Chilling winds swept into Florida Tuesday, bringing temperatures an estimated 30 degrees colder than normal for this time of year. The National Weather Service in Miami-Dade predicted the lower temperatures will stick around for a few days.
It's still too early to tell whether the early cold snap has caused much damage to the 15,000 acres of crops currently under cultivation in deep South Miami-Dade.
Teresa Olczyk, director of the University of Florida/Miami-Dade County Cooperative Extension in Homestead, walked along a row of young tomatoes early Tuesday.
She bent down to touch the leaves.
"The tomato plants are not happy right now," she said.
Some were wind scarred: their leaves were brown and drooping. Though many plants will recover from the damage, it can leave them more susceptible to disease.

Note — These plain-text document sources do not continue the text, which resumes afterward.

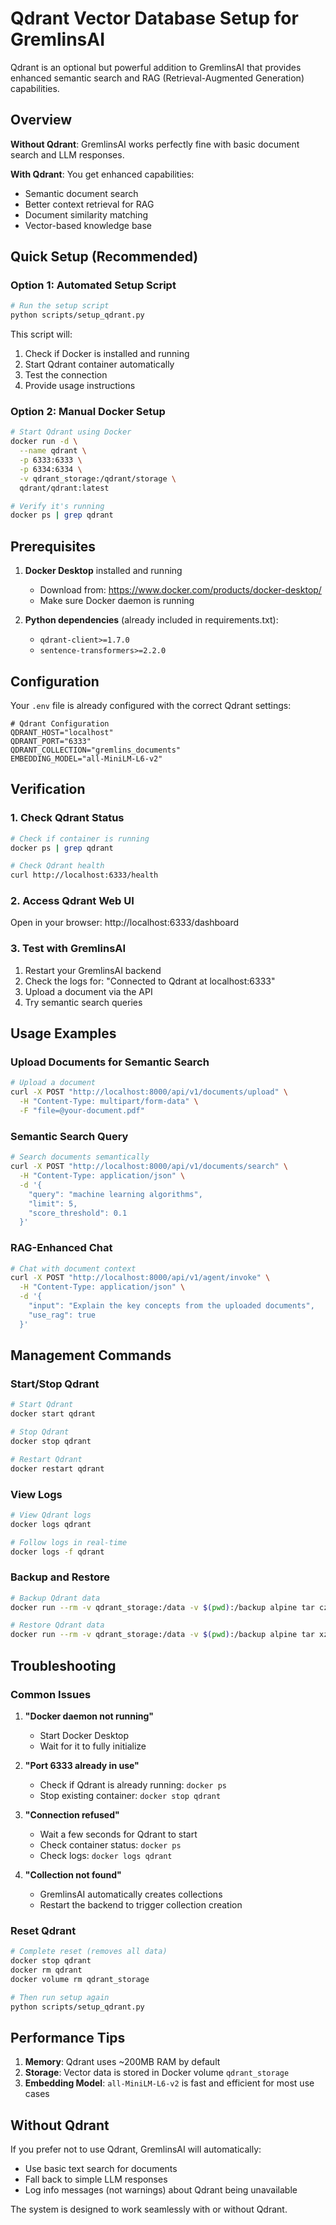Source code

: # Qdrant Vector Database Setup for GremlinsAI

Qdrant is an optional but powerful addition to GremlinsAI that provides enhanced semantic search and RAG (Retrieval-Augmented Generation) capabilities.

## Overview

**Without Qdrant**: GremlinsAI works perfectly fine with basic document search and LLM responses.

**With Qdrant**: You get enhanced capabilities:
- Semantic document search
- Better context retrieval for RAG
- Document similarity matching
- Vector-based knowledge base

## Quick Setup (Recommended)

### Option 1: Automated Setup Script

```bash
# Run the setup script
python scripts/setup_qdrant.py
```

This script will:
1. Check if Docker is installed and running
2. Start Qdrant container automatically
3. Test the connection
4. Provide usage instructions

### Option 2: Manual Docker Setup

```bash
# Start Qdrant using Docker
docker run -d \
  --name qdrant \
  -p 6333:6333 \
  -p 6334:6334 \
  -v qdrant_storage:/qdrant/storage \
  qdrant/qdrant:latest

# Verify it's running
docker ps | grep qdrant
```

## Prerequisites

1. **Docker Desktop** installed and running
   - Download from: https://www.docker.com/products/docker-desktop/
   - Make sure Docker daemon is running

2. **Python dependencies** (already included in requirements.txt):
   - `qdrant-client>=1.7.0`
   - `sentence-transformers>=2.2.0`

## Configuration

Your `.env` file is already configured with the correct Qdrant settings:

```env
# Qdrant Configuration
QDRANT_HOST="localhost"
QDRANT_PORT="6333"
QDRANT_COLLECTION="gremlins_documents"
EMBEDDING_MODEL="all-MiniLM-L6-v2"
```

## Verification

### 1. Check Qdrant Status

```bash
# Check if container is running
docker ps | grep qdrant

# Check Qdrant health
curl http://localhost:6333/health
```

### 2. Access Qdrant Web UI

Open in your browser: http://localhost:6333/dashboard

### 3. Test with GremlinsAI

1. Restart your GremlinsAI backend
2. Check the logs for: "Connected to Qdrant at localhost:6333"
3. Upload a document via the API
4. Try semantic search queries

## Usage Examples

### Upload Documents for Semantic Search

```bash
# Upload a document
curl -X POST "http://localhost:8000/api/v1/documents/upload" \
  -H "Content-Type: multipart/form-data" \
  -F "file=@your-document.pdf"
```

### Semantic Search Query

```bash
# Search documents semantically
curl -X POST "http://localhost:8000/api/v1/documents/search" \
  -H "Content-Type: application/json" \
  -d '{
    "query": "machine learning algorithms",
    "limit": 5,
    "score_threshold": 0.1
  }'
```

### RAG-Enhanced Chat

```bash
# Chat with document context
curl -X POST "http://localhost:8000/api/v1/agent/invoke" \
  -H "Content-Type: application/json" \
  -d '{
    "input": "Explain the key concepts from the uploaded documents",
    "use_rag": true
  }'
```

## Management Commands

### Start/Stop Qdrant

```bash
# Start Qdrant
docker start qdrant

# Stop Qdrant
docker stop qdrant

# Restart Qdrant
docker restart qdrant
```

### View Logs

```bash
# View Qdrant logs
docker logs qdrant

# Follow logs in real-time
docker logs -f qdrant
```

### Backup and Restore

```bash
# Backup Qdrant data
docker run --rm -v qdrant_storage:/data -v $(pwd):/backup alpine tar czf /backup/qdrant-backup.tar.gz -C /data .

# Restore Qdrant data
docker run --rm -v qdrant_storage:/data -v $(pwd):/backup alpine tar xzf /backup/qdrant-backup.tar.gz -C /data
```

## Troubleshooting

### Common Issues

1. **"Docker daemon not running"**
   - Start Docker Desktop
   - Wait for it to fully initialize

2. **"Port 6333 already in use"**
   - Check if Qdrant is already running: `docker ps`
   - Stop existing container: `docker stop qdrant`

3. **"Connection refused"**
   - Wait a few seconds for Qdrant to start
   - Check container status: `docker ps`
   - Check logs: `docker logs qdrant`

4. **"Collection not found"**
   - GremlinsAI automatically creates collections
   - Restart the backend to trigger collection creation

### Reset Qdrant

```bash
# Complete reset (removes all data)
docker stop qdrant
docker rm qdrant
docker volume rm qdrant_storage

# Then run setup again
python scripts/setup_qdrant.py
```

## Performance Tips

1. **Memory**: Qdrant uses ~200MB RAM by default
2. **Storage**: Vector data is stored in Docker volume `qdrant_storage`
3. **Embedding Model**: `all-MiniLM-L6-v2` is fast and efficient for most use cases

## Without Qdrant

If you prefer not to use Qdrant, GremlinsAI will automatically:
- Use basic text search for documents
- Fall back to simple LLM responses
- Log info messages (not warnings) about Qdrant being unavailable

The system is designed to work seamlessly with or without Qdrant.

"The plant is in stress," Olczyk said.
So are the farmers. The talk at Bobbie Jo's Diner Tuesday morning on Krome Avenue in Homestead revolved around one topic: the cold.
The eatery, popular with local farmers, buzzed with conversation about how they weathered Monday night's historic freeze.
"How'd you do?" Miami-Dade County Agricultural Manager Charles LaPradd asked a man as he walked in.
The bean farmer shrugged.
"I'll let you know in three days," he replied.
William Losner is keeping an eye on the mercury.
For 32 years, his family has run 1st National Bank in Homestead, which provides loans to many of the area's growers. Tuesday morning, he chatted with farmers who came to the diner for a warm breakfast.
"I don't worry about one crop, I worry about all the crops," he said. "It affects us if the farmers aren't in the position to pay their loans."
The county is the country's top producer in veggies such as green beans and squash. Miami-Dade's nurseries sells $659 million, making it second in the country.
"Homestead is farming," Losner said.